- DATASET EXTRACT -
★ ★ ★ ★

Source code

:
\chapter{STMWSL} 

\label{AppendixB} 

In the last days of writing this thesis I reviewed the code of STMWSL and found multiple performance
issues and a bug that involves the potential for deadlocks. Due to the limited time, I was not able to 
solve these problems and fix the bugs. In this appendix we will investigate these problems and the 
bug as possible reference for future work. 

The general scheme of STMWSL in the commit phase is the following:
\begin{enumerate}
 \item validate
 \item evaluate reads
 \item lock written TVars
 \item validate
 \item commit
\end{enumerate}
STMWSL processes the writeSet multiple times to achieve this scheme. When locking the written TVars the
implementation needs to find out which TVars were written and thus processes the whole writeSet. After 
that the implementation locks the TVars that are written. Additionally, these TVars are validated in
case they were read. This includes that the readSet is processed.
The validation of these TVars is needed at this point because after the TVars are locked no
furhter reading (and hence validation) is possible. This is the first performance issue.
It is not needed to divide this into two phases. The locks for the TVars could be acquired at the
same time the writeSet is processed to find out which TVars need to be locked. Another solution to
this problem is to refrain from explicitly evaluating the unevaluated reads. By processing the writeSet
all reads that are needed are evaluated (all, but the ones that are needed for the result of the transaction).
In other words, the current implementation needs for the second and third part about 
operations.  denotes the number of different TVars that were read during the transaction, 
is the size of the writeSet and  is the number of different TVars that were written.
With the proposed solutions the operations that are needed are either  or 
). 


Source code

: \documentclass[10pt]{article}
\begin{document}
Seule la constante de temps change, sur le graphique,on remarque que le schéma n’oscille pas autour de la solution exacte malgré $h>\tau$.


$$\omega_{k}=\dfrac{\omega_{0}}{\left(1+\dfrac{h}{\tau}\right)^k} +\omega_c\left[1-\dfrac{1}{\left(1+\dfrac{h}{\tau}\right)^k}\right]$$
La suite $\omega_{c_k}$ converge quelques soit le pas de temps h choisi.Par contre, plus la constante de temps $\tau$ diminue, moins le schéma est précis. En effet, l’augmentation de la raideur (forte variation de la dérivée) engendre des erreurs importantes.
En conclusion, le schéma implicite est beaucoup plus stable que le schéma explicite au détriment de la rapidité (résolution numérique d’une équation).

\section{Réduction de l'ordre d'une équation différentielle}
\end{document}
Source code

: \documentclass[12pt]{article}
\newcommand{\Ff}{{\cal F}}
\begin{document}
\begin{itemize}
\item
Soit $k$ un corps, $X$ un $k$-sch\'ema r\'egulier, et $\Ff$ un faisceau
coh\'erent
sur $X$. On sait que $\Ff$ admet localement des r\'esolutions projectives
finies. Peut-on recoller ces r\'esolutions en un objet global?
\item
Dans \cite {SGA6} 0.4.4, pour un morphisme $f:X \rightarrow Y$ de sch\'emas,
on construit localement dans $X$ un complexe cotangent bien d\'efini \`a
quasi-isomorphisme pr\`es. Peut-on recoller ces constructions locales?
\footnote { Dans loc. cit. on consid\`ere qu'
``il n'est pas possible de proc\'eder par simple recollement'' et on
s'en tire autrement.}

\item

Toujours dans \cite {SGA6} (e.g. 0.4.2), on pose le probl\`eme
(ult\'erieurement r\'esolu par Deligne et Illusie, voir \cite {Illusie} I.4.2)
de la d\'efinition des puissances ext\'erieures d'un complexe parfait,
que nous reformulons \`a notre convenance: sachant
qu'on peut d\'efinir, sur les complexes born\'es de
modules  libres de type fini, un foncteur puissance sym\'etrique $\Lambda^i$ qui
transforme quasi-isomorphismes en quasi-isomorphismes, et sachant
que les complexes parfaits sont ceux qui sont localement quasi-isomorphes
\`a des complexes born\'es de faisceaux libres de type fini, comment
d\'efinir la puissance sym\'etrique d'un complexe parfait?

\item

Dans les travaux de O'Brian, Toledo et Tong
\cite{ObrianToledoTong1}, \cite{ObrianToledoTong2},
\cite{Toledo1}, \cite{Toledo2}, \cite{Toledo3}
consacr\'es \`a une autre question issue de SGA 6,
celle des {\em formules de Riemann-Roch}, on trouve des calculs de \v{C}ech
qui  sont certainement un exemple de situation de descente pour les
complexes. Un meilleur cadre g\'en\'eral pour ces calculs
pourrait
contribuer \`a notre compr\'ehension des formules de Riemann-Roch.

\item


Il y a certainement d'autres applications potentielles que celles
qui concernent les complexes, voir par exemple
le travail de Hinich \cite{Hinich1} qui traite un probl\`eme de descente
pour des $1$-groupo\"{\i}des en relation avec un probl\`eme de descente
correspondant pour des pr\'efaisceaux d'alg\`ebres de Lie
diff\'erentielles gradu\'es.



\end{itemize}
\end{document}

★ ★ ★ ★

Set every record down again exactly as written.

- RESPONSE TO THE TASK -
Source code

:
\chapter{STMWSL} 

\label{AppendixB} 

In the last days of writing this thesis I reviewed the code of STMWSL and found multiple performance
issues and a bug that involves the potential for deadlocks. Due to the limited time, I was not able to 
solve these problems and fix the bugs. In this appendix we will investigate these problems and the 
bug as possible reference for future work. 

The general scheme of STMWSL in the commit phase is the following:
\begin{enumerate}
 \item validate
 \item evaluate reads
 \item lock written TVars
 \item validate
 \item commit
\end{enumerate}
STMWSL processes the writeSet multiple times to achieve this scheme. When locking the written TVars the
implementation needs to find out which TVars were written and thus processes the whole writeSet. After 
that the implementation locks the TVars that are written. Additionally, these TVars are validated in
case they were read. This includes that the readSet is processed.
The validation of these TVars is needed at this point because after the TVars are locked no
furhter reading (and hence validation) is possible. This is the first performance issue.
It is not needed to divide this into two phases. The locks for the TVars could be acquired at the
same time the writeSet is processed to find out which TVars need to be locked. Another solution to
this problem is to refrain from explicitly evaluating the unevaluated reads. By processing the writeSet
all reads that are needed are evaluated (all, but the ones that are needed for the result of the transaction).
In other words, the current implementation needs for the second and third part about 
operations.  denotes the number of different TVars that were read during the transaction, 
is the size of the writeSet and  is the number of different TVars that were written.
With the proposed solutions the operations that are needed are either  or 
). 


Source code

: \documentclass[10pt]{article}
\begin{document}
Seule la constante de temps change, sur le graphique,on remarque que le schéma n’oscille pas autour de la solution exacte malgré $h>\tau$.


$$\omega_{k}=\dfrac{\omega_{0}}{\left(1+\dfrac{h}{\tau}\right)^k} +\omega_c\left[1-\dfrac{1}{\left(1+\dfrac{h}{\tau}\right)^k}\right]$$
La suite $\omega_{c_k}$ converge quelques soit le pas de temps h choisi.Par contre, plus la constante de temps $\tau$ diminue, moins le schéma est précis. En effet, l’augmentation de la raideur (forte variation de la dérivée) engendre des erreurs importantes.
En conclusion, le schéma implicite est beaucoup plus stable que le schéma explicite au détriment de la rapidité (résolution numérique d’une équation).

\section{Réduction de l'ordre d'une équation différentielle}
\end{document}
Source code

: \documentclass[12pt]{article}
\newcommand{\Ff}{{\cal F}}
\begin{document}
\begin{itemize}
\item
Soit $k$ un corps, $X$ un $k$-sch\'ema r\'egulier, et $\Ff$ un faisceau
coh\'erent
sur $X$. On sait que $\Ff$ admet localement des r\'esolutions projectives
finies. Peut-on recoller ces r\'esolutions en un objet global?
\item
Dans \cite {SGA6} 0.4.4, pour un morphisme $f:X \rightarrow Y$ de sch\'emas,
on construit localement dans $X$ un complexe cotangent bien d\'efini \`a
quasi-isomorphisme pr\`es. Peut-on recoller ces constructions locales?
\footnote { Dans loc. cit. on consid\`ere qu'
``il n'est pas possible de proc\'eder par simple recollement'' et on
s'en tire autrement.}

\item

Toujours dans \cite {SGA6} (e.g. 0.4.2), on pose le probl\`eme
(ult\'erieurement r\'esolu par Deligne et Illusie, voir \cite {Illusie} I.4.2)
de la d\'efinition des puissances ext\'erieures d'un complexe parfait,
que nous reformulons \`a notre convenance: sachant
qu'on peut d\'efinir, sur les complexes born\'es de
modules  libres de type fini, un foncteur puissance sym\'etrique $\Lambda^i$ qui
transforme quasi-isomorphismes en quasi-isomorphismes, et sachant
que les complexes parfaits sont ceux qui sont localement quasi-isomorphes
\`a des complexes born\'es de faisceaux libres de type fini, comment
d\'efinir la puissance sym\'etrique d'un complexe parfait?

\item

Dans les travaux de O'Brian, Toledo et Tong
\cite{ObrianToledoTong1}, \cite{ObrianToledoTong2},
\cite{Toledo1}, \cite{Toledo2}, \cite{Toledo3}
consacr\'es \`a une autre question issue de SGA 6,
celle des {\em formules de Riemann-Roch}, on trouve des calculs de \v{C}ech
qui  sont certainement un exemple de situation de descente pour les
complexes. Un meilleur cadre g\'en\'eral pour ces calculs
pourrait
contribuer \`a notre compr\'ehension des formules de Riemann-Roch.

\item


Il y a certainement d'autres applications potentielles que celles
qui concernent les complexes, voir par exemple
le travail de Hinich \cite{Hinich1} qui traite un probl\`eme de descente
pour des $1$-groupo\"{\i}des en relation avec un probl\`eme de descente
correspondant pour des pr\'efaisceaux d'alg\`ebres de Lie
diff\'erentielles gradu\'es.



\end{itemize}
\end{document}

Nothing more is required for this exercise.